Requirement: Unless it is a picture, every line from the start of the entries through the line with "### Customize configuration" must be retyped exactly.

Data for the task below:

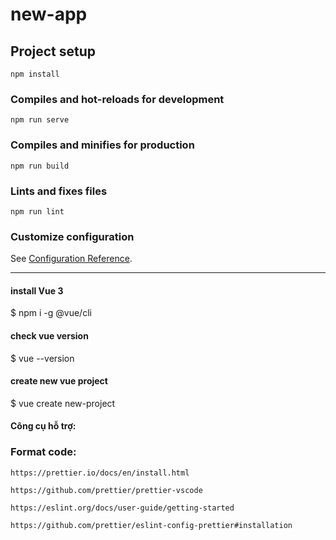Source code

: # new-app

## Project setup

```
npm install
```

### Compiles and hot-reloads for development

```
npm run serve
```

### Compiles and minifies for production

```
npm run build
```

### Lints and fixes files

```
npm run lint
```

### Customize configuration

See [Configuration Reference](https://cli.vuejs.org/config/).

----

#### install Vue 3

$ npm i -g @vue/cli

#### check vue version

$ vue --version

#### create new vue project

$ vue create new-project

#### Công cụ hỗ  trợ:

### Format code:

    https://prettier.io/docs/en/install.html

    https://github.com/prettier/prettier-vscode

    https://eslint.org/docs/user-guide/getting-started

    https://github.com/prettier/eslint-config-prettier#installation
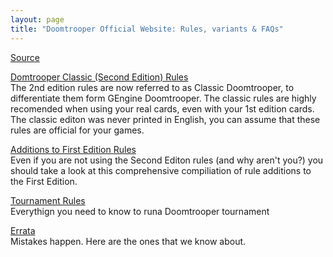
 ```yaml
---
layout: page
title: "Doomtrooper Official Website: Rules, variants & FAQs"
---
```


[Source](http://www.thewinternet.com/doomtrooper/rules/ "Permalink to Doomtrooper Official Website")

[Domtrooper Classic (Second Edition) Rules](secondrules.md)  
The 2nd edition rules are now referred to as Classic Doomtrooper, to differentiate them form GEngine Doomtrooper. The classic rules are highly recomended when using your real cards, even with your 1st edition cards. The classic editon was never printed in English, you can assume that these rules are official for your games.

[Additions to First Edition Rules](new_rules.md)  
Even if you are not using the Second Editon rules (and why aren't you?) you should take a look at this comprehensive compiliation of rule additions to the First Edition.

[Tournament Rules](classic_tourney.md)  
Everythign you need to know to runa Doomtrooper tournament

[Errata](card_errata.md)  
Mistakes happen. Here are the ones that we know about.
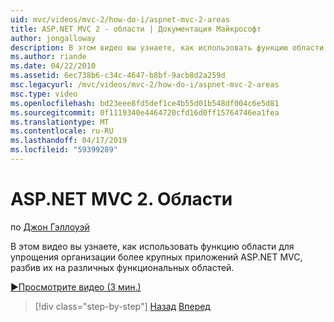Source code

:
 ```yaml
---
uid: mvc/videos/mvc-2/how-do-i/aspnet-mvc-2-areas
title: ASP.NET MVC 2 - области | Документация Майкрософт
author: jongalloway
description: В этом видео вы узнаете, как использовать функцию области для упрощения организации более крупных приложений ASP.NET MVC, разбив их на разных funct...
ms.author: riande
ms.date: 04/22/2010
ms.assetid: 6ec738b6-c34c-4647-b8bf-9acb8d2a259d
msc.legacyurl: /mvc/videos/mvc-2/how-do-i/aspnet-mvc-2-areas
msc.type: video
ms.openlocfilehash: bd23eee8fd5def1ce4b55d01b548df004c6e5d81
ms.sourcegitcommit: 0f1119340e4464720cfd16d0ff15764746ea1fea
ms.translationtype: MT
ms.contentlocale: ru-RU
ms.lasthandoff: 04/17/2019
ms.locfileid: "59399289"
---
```

# <a name="aspnet-mvc-2---areas"></a>ASP.NET MVC 2. Области

по [Джон Гэллоуэй](https://github.com/jongalloway)

В этом видео вы узнаете, как использовать функцию области для упрощения организации более крупных приложений ASP.NET MVC, разбив их на различных функциональных областей.

[&#9654;Просмотрите видео (3 мин.)](https://channel9.msdn.com/Blogs/ASP-NET-Site-Videos/aspnet-mvc-2-areas)

> [!div class="step-by-step"]
> [Назад](mvc2-template-customization.md)
> [Вперед](aspnet-mvc-2-render-action.md)

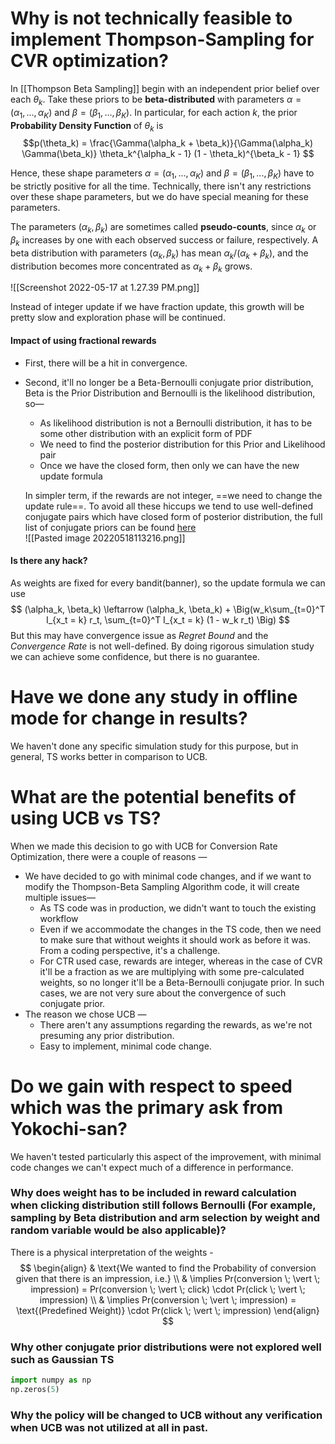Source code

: # Why is not technically feasible to implement Thompson-Sampling for CVR optimization?
In [[Thompson Beta Sampling]] begin with an independent prior belief over each $θ_k$. Take these priors to be **beta-distributed** with parameters $α = (α_1, . . . , α_K)$ and $β = (β_1, . . . , β_K)$. In particular, for each action $k$, the prior **Probability Density Function** of $θ_k$ is 
$$p(\theta_k) = \frac{\Gamma(\alpha_k + \beta_k)}{\Gamma(\alpha_k) \Gamma(\beta_k)} \theta_k^{\alpha_k - 1} (1 - \theta_k)^{\beta_k - 1} $$

Hence, these shape parameters $α = (α_1, . . . , α_K)$ and $β = (β_1, . . . , β_K)$ have to be strictly positive for all the time. Technically, there isn't any restrictions over these shape parameters, but we do have special meaning for these parameters. 

The parameters $(α_k, β_k)$ are sometimes called **pseudo-counts**, since $α_k$ or $β_k$ increases by one with each observed success or failure, respectively. A beta distribution with parameters $(α_k, β_k)$ has mean $α_k/(α_k + β_k)$, and the distribution becomes more concentrated as $α_k + β_k$ grows.

![[Screenshot 2022-05-17 at 1.27.39 PM.png]]

Instead of integer update if we have fraction update, this growth will be pretty slow and exploration phase will be continued. 

#### Impact of using fractional rewards
- First, there will be a hit in convergence. 
- Second, it'll no longer be a Beta-Bernoulli conjugate prior distribution, Beta is the Prior Distribution and Bernoulli is the likelihood distribution, so—
	- As likelihood distribution is not a Bernoulli distribution, it has to be some other distribution with an explicit form of PDF
	- We need to find the posterior distribution for this Prior and Likelihood pair
	- Once we have the closed form, then only we can have the new update formula
	
	In simpler term, if the rewards are not integer, ==we need to change the update rule==. To avoid all these hiccups we tend to use well-defined conjugate pairs which have closed form of posterior distribution, the full list of conjugate priors can be found [here](https://en.wikipedia.org/wiki/Conjugate_prior)
	\
	![[Pasted image 20220518113216.png]]


#### Is there any hack?
As weights are fixed for every bandit(banner), so the update formula we can use $$ (\alpha_k, \beta_k) \leftarrow (\alpha_k, \beta_k) + \Big(w_k\sum_{t=0}^T I_{x_t = k} r_t, \sum_{t=0}^T I_{x_t = k} (1 - w_k r_t) \Big) $$
But this may have convergence issue as _Regret Bound_ and the _Convergence Rate_ is not well-defined. By doing rigorous simulation study we can achieve some confidence, but there is no guarantee.

# Have we done any study in offline mode for change in results?
We haven't done any specific simulation study for this purpose, but in general, TS works better in comparison to UCB.


# What are the potential benefits of using UCB vs TS?
When we made this decision to go with UCB for Conversion Rate Optimization, there were a couple of reasons —
- We have decided to go with minimal code changes, and if we want to modify the Thompson-Beta Sampling Algorithm code, it will create multiple issues—
	- As TS code was in production, we didn't want to touch the existing workflow
	- Even if we accommodate the changes in the TS code, then we need to make sure that without weights it should work as before it was. From a coding perspective, it's a challenge. 
	- For CTR used case, rewards are integer, whereas in the case of CVR it'll be a fraction as we are multiplying with some pre-calculated weights, so no longer it'll be a Beta-Bernoulli conjugate prior. In such cases, we are not very sure about the convergence of such conjugate prior.
- The reason we chose UCB —
	- There aren't any assumptions regarding the rewards, as we're not presuming any prior distribution.
	- Easy to implement, minimal code change.


# Do we gain with respect to speed which was the primary ask from Yokochi-san?
We haven't tested particularly this aspect of the improvement, with minimal code changes we can't expect much of a difference in performance.

### Why does weight has to be included in reward calculation when clicking distribution still follows Bernoulli (For example, sampling by Beta distribution and arm selection by weight and random variable would be also applicable)?
There is a physical interpretation of the weights - 
$$
\begin{align}
& \text{We wanted to find the Probability of conversion given that there is an impression, i.e.} \\
& \implies Pr(conversion \; \vert \; impression) = Pr(conversion \; \vert \; click) \cdot Pr(click \; \vert \; impression) \\
& \implies Pr(conversion \; \vert \; impression) = \text{(Predefined Weight)} \cdot Pr(click \; \vert \; impression)
\end{align}
$$
### Why other conjugate prior distributions were not explored well such as Gaussian TS
```python
import numpy as np
np.zeros(5)
```
### Why the policy will be changed to UCB without any verification when UCB was not utilized at all in past.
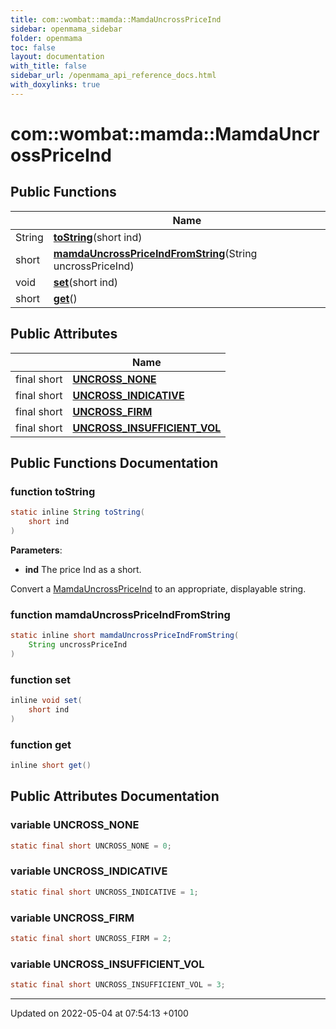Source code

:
 ```yaml
---
title: com::wombat::mamda::MamdaUncrossPriceInd
sidebar: openmama_sidebar
folder: openmama
toc: false
layout: documentation
with_title: false
sidebar_url: /openmama_api_reference_docs.html
with_doxylinks: true
---
```


# com::wombat::mamda::MamdaUncrossPriceInd





## Public Functions

|                | Name           |
| -------------- | -------------- |
| String | **[toString](classcom_1_1wombat_1_1mamda_1_1MamdaUncrossPriceInd.html#function-tostring)**(short ind) |
| short | **[mamdaUncrossPriceIndFromString](classcom_1_1wombat_1_1mamda_1_1MamdaUncrossPriceInd.html#function-mamdauncrosspriceindfromstring)**(String uncrossPriceInd) |
| void | **[set](classcom_1_1wombat_1_1mamda_1_1MamdaUncrossPriceInd.html#function-set)**(short ind) |
| short | **[get](classcom_1_1wombat_1_1mamda_1_1MamdaUncrossPriceInd.html#function-get)**() |

## Public Attributes

|                | Name           |
| -------------- | -------------- |
| final short | **[UNCROSS_NONE](classcom_1_1wombat_1_1mamda_1_1MamdaUncrossPriceInd.html#variable-uncross-none)**  |
| final short | **[UNCROSS_INDICATIVE](classcom_1_1wombat_1_1mamda_1_1MamdaUncrossPriceInd.html#variable-uncross-indicative)**  |
| final short | **[UNCROSS_FIRM](classcom_1_1wombat_1_1mamda_1_1MamdaUncrossPriceInd.html#variable-uncross-firm)**  |
| final short | **[UNCROSS_INSUFFICIENT_VOL](classcom_1_1wombat_1_1mamda_1_1MamdaUncrossPriceInd.html#variable-uncross-insufficient-vol)**  |

## Public Functions Documentation

### function toString

```java
static inline String toString(
    short ind
)
```


**Parameters**: 

  * **ind** The price Ind as a short. 


Convert a [MamdaUncrossPriceInd](classcom_1_1wombat_1_1mamda_1_1MamdaUncrossPriceInd.html) to an appropriate, displayable string.


### function mamdaUncrossPriceIndFromString

```java
static inline short mamdaUncrossPriceIndFromString(
    String uncrossPriceInd
)
```


### function set

```java
inline void set(
    short ind
)
```


### function get

```java
inline short get()
```


## Public Attributes Documentation

### variable UNCROSS_NONE

```java
static final short UNCROSS_NONE = 0;
```


### variable UNCROSS_INDICATIVE

```java
static final short UNCROSS_INDICATIVE = 1;
```


### variable UNCROSS_FIRM

```java
static final short UNCROSS_FIRM = 2;
```


### variable UNCROSS_INSUFFICIENT_VOL

```java
static final short UNCROSS_INSUFFICIENT_VOL = 3;
```


-------------------------------

Updated on 2022-05-04 at 07:54:13 +0100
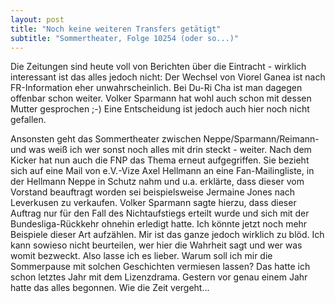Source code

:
 ```yaml
---
layout: post
title: "Noch keine weiteren Transfers getätigt"
subtitle: "Sommertheater, Folge 10254 (oder so...)"
---
```


Die Zeitungen sind heute voll von Berichten über die Eintracht - wirklich interessant ist das alles jedoch nicht: Der Wechsel von Viorel Ganea ist nach FR-Information eher unwahrscheinlich. Bei Du-Ri Cha ist man dagegen offenbar schon weiter. Volker Sparmann hat wohl auch schon mit dessen Mutter gesprochen ;-) Eine Entscheidung ist jedoch auch hier noch nicht gefallen.

Ansonsten geht das Sommertheater zwischen Neppe/Sparmann/Reimann\- und was weiß ich wer sonst noch alles mit drin steckt - weiter. Nach dem Kicker hat nun auch die FNP das Thema erneut aufgegriffen. Sie bezieht sich auf eine Mail von e.V.-Vize Axel Hellmann an eine Fan-Mailingliste, in der Hellmann Neppe in Schutz nahm und u.a. erklärte, dass dieser vom Vorstand beauftragt worden sei beispielsweise Jermaine Jones nach Leverkusen zu verkaufen. Volker Sparmann sagte hierzu, dass dieser Auftrag nur für den Fall des Nichtaufstiegs erteilt wurde und sich mit der Bundesliga-Rückkehr ohnehin erledigt hatte. Ich könnte jetzt noch mehr Beispiele dieser Art aufzählen. Mir ist das ganze jedoch wirklich zu blöd. Ich kann sowieso nicht beurteilen, wer hier die Wahrheit sagt und wer was womit bezweckt. Also lasse ich es lieber. Warum soll ich mir die Sommerpause mit solchen Geschichten vermiesen lassen? Das hatte ich schon letztes Jahr mit dem Lizenzdrama. Gestern vor genau einem Jahr hatte das alles begonnen. Wie die Zeit vergeht...
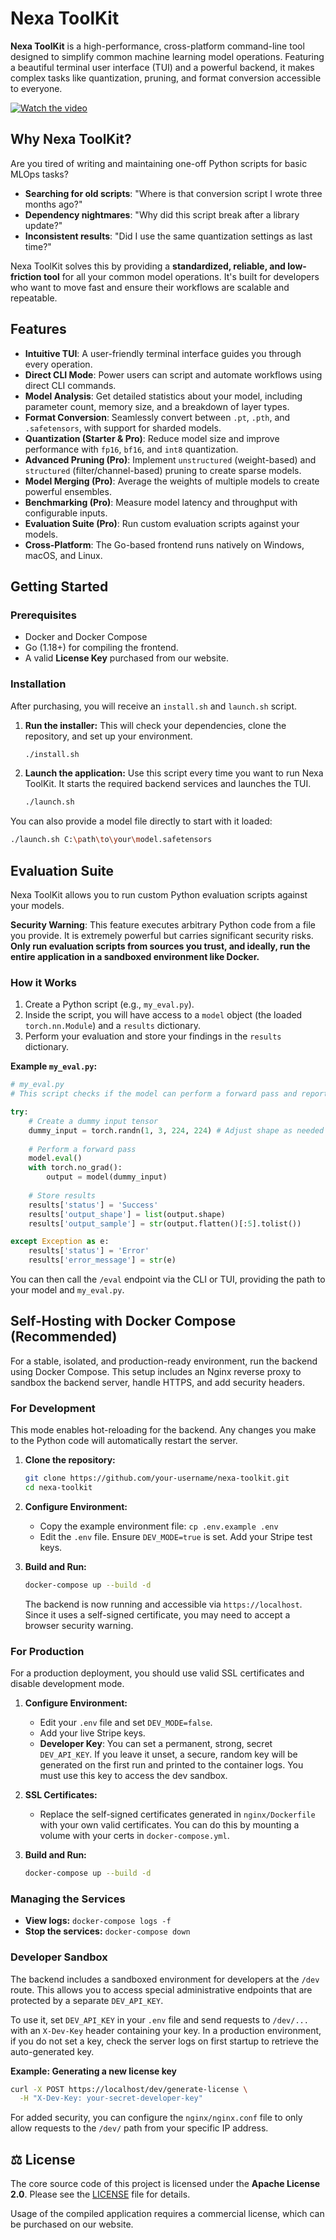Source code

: # Nexa ToolKit

**Nexa ToolKit** is a high-performance, cross-platform command-line tool designed to simplify common machine learning model operations. Featuring a beautiful terminal user interface (TUI) and a powerful backend, it makes complex tasks like quantization, pruning, and format conversion accessible to everyone.

[![Watch the video](https://github.com/DarkStarStrix/NexaToolKit/blob/master/Screenshot%202025-08-12%20164253.png)](https://github.com/DarkStarStrix/NexaToolKit/blob/master/NexaToolKit%20Service%20-%20Made%20with%20Clipchamp.mp4)

## Why Nexa ToolKit?

Are you tired of writing and maintaining one-off Python scripts for basic MLOps tasks?

-   **Searching for old scripts**: "Where is that conversion script I wrote three months ago?"
-   **Dependency nightmares**: "Why did this script break after a library update?"
-   **Inconsistent results**: "Did I use the same quantization settings as last time?"

Nexa ToolKit solves this by providing a **standardized, reliable, and low-friction tool** for all your common model operations. It's built for developers who want to move fast and ensure their workflows are scalable and repeatable.

## Features

-   **Intuitive TUI**: A user-friendly terminal interface guides you through every operation.
-   **Direct CLI Mode**: Power users can script and automate workflows using direct CLI commands.
-   **Model Analysis**: Get detailed statistics about your model, including parameter count, memory size, and a breakdown of layer types.
-   **Format Conversion**: Seamlessly convert between `.pt`, `.pth`, and `.safetensors`, with support for sharded models.
-   **Quantization (Starter & Pro)**: Reduce model size and improve performance with `fp16`, `bf16`, and `int8` quantization.
-   **Advanced Pruning (Pro)**: Implement `unstructured` (weight-based) and `structured` (filter/channel-based) pruning to create sparse models.
-   **Model Merging (Pro)**: Average the weights of multiple models to create powerful ensembles.
-   **Benchmarking (Pro)**: Measure model latency and throughput with configurable inputs.
-   **Evaluation Suite (Pro)**: Run custom evaluation scripts against your models.
-   **Cross-Platform**: The Go-based frontend runs natively on Windows, macOS, and Linux.

## Getting Started

### Prerequisites

-   Docker and Docker Compose
-   Go (1.18+) for compiling the frontend.
-   A valid **License Key** purchased from our website.

### Installation

After purchasing, you will receive an `install.sh` and `launch.sh` script.

1.  **Run the installer:**
    This will check your dependencies, clone the repository, and set up your environment.
    ```bash
    ./install.sh
    ```

2.  **Launch the application:**
    Use this script every time you want to run Nexa ToolKit. It starts the required backend services and launches the TUI.
    ```bash
    ./launch.sh
    ```

You can also provide a model file directly to start with it loaded:

```bash
./launch.sh C:\path\to\your\model.safetensors
```

## Evaluation Suite

Nexa ToolKit allows you to run custom Python evaluation scripts against your models.

**Security Warning**: This feature executes arbitrary Python code from a file you provide. It is extremely powerful but carries significant security risks. **Only run evaluation scripts from sources you trust, and ideally, run the entire application in a sandboxed environment like Docker.**

### How it Works

1.  Create a Python script (e.g., `my_eval.py`).
2.  Inside the script, you will have access to a `model` object (the loaded `torch.nn.Module`) and a `results` dictionary.
3.  Perform your evaluation and store your findings in the `results` dictionary.

**Example `my_eval.py`:**
```python
# my_eval.py
# This script checks if the model can perform a forward pass and reports the output shape.

try:
    # Create a dummy input tensor
    dummy_input = torch.randn(1, 3, 224, 224) # Adjust shape as needed
    
    # Perform a forward pass
    model.eval()
    with torch.no_grad():
        output = model(dummy_input)
    
    # Store results
    results['status'] = 'Success'
    results['output_shape'] = list(output.shape)
    results['output_sample'] = str(output.flatten()[:5].tolist())

except Exception as e:
    results['status'] = 'Error'
    results['error_message'] = str(e)

```

You can then call the `/eval` endpoint via the CLI or TUI, providing the path to your model and `my_eval.py`.

## Self-Hosting with Docker Compose (Recommended)

For a stable, isolated, and production-ready environment, run the backend using Docker Compose. This setup includes an Nginx reverse proxy to sandbox the backend server, handle HTTPS, and add security headers.

### For Development

This mode enables hot-reloading for the backend. Any changes you make to the Python code will automatically restart the server.

1.  **Clone the repository:**
    ```bash
    git clone https://github.com/your-username/nexa-toolkit.git
    cd nexa-toolkit
    ```

2.  **Configure Environment:**
    -   Copy the example environment file: `cp .env.example .env`
    -   Edit the `.env` file. Ensure `DEV_MODE=true` is set. Add your Stripe test keys.

3.  **Build and Run:**
    ```bash
    docker-compose up --build -d
    ```
    The backend is now running and accessible via `https://localhost`. Since it uses a self-signed certificate, you may need to accept a browser security warning.

### For Production

For a production deployment, you should use valid SSL certificates and disable development mode.

1.  **Configure Environment:**
    -   Edit your `.env` file and set `DEV_MODE=false`.
    -   Add your live Stripe keys.
    -   **Developer Key**: You can set a permanent, strong, secret `DEV_API_KEY`. If you leave it unset, a secure, random key will be generated on the first run and printed to the container logs. You must use this key to access the dev sandbox.

2.  **SSL Certificates:**
    -   Replace the self-signed certificates generated in `nginx/Dockerfile` with your own valid certificates. You can do this by mounting a volume with your certs in `docker-compose.yml`.

3.  **Build and Run:**
    ```bash
    docker-compose up --build -d
    ```

### Managing the Services

-   **View logs:** `docker-compose logs -f`
-   **Stop the services:** `docker-compose down`

### Developer Sandbox

The backend includes a sandboxed environment for developers at the `/dev` route. This allows you to access special administrative endpoints that are protected by a separate `DEV_API_KEY`.

To use it, set `DEV_API_KEY` in your `.env` file and send requests to `/dev/...` with an `X-Dev-Key` header containing your key. In a production environment, if you do not set a key, check the server logs on first startup to retrieve the auto-generated key.

**Example: Generating a new license key**
```bash
curl -X POST https://localhost/dev/generate-license \
  -H "X-Dev-Key: your-secret-developer-key"
```

For added security, you can configure the `nginx/nginx.conf` file to only allow requests to the `/dev/` path from your specific IP address.

## ⚖️ License

The core source code of this project is licensed under the **Apache License 2.0**. Please see the [LICENSE](LICENSE) file for details.

Usage of the compiled application requires a commercial license, which can be purchased on our website.
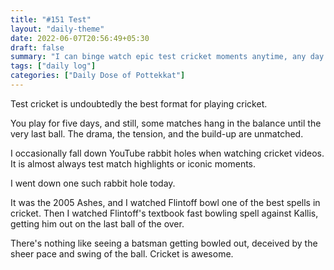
 ```yaml
---
title: "#151 Test"
layout: "daily-theme"
date: 2022-06-07T20:56:49+05:30
draft: false
summary: "I can binge watch epic test cricket moments anytime, any day."
tags: ["daily log"]
categories: ["Daily Dose of Pottekkat"]
---
```


Test cricket is undoubtedly the best format for playing cricket.

You play for five days, and still, some matches hang in the balance until the very last ball. The drama, the tension, and the build-up are unmatched.

I occasionally fall down YouTube rabbit holes when watching cricket videos. It is almost always test match highlights or iconic moments.

I went down one such rabbit hole today.

It was the 2005 Ashes, and I watched Flintoff bowl one of the best spells in cricket. Then I watched Flintoff's textbook fast bowling spell against Kallis, getting him out on the last ball of the over.

There's nothing like seeing a batsman getting bowled out, deceived by the sheer pace and swing of the ball. Cricket is awesome.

End of Data for the task.

Task result:
Source code

: # new-app

## Project setup

```
npm install
```

### Compiles and hot-reloads for development

```
npm run serve
```

### Compiles and minifies for production

```
npm run build
```

### Lints and fixes files

```
npm run lint
```

### Customize configuration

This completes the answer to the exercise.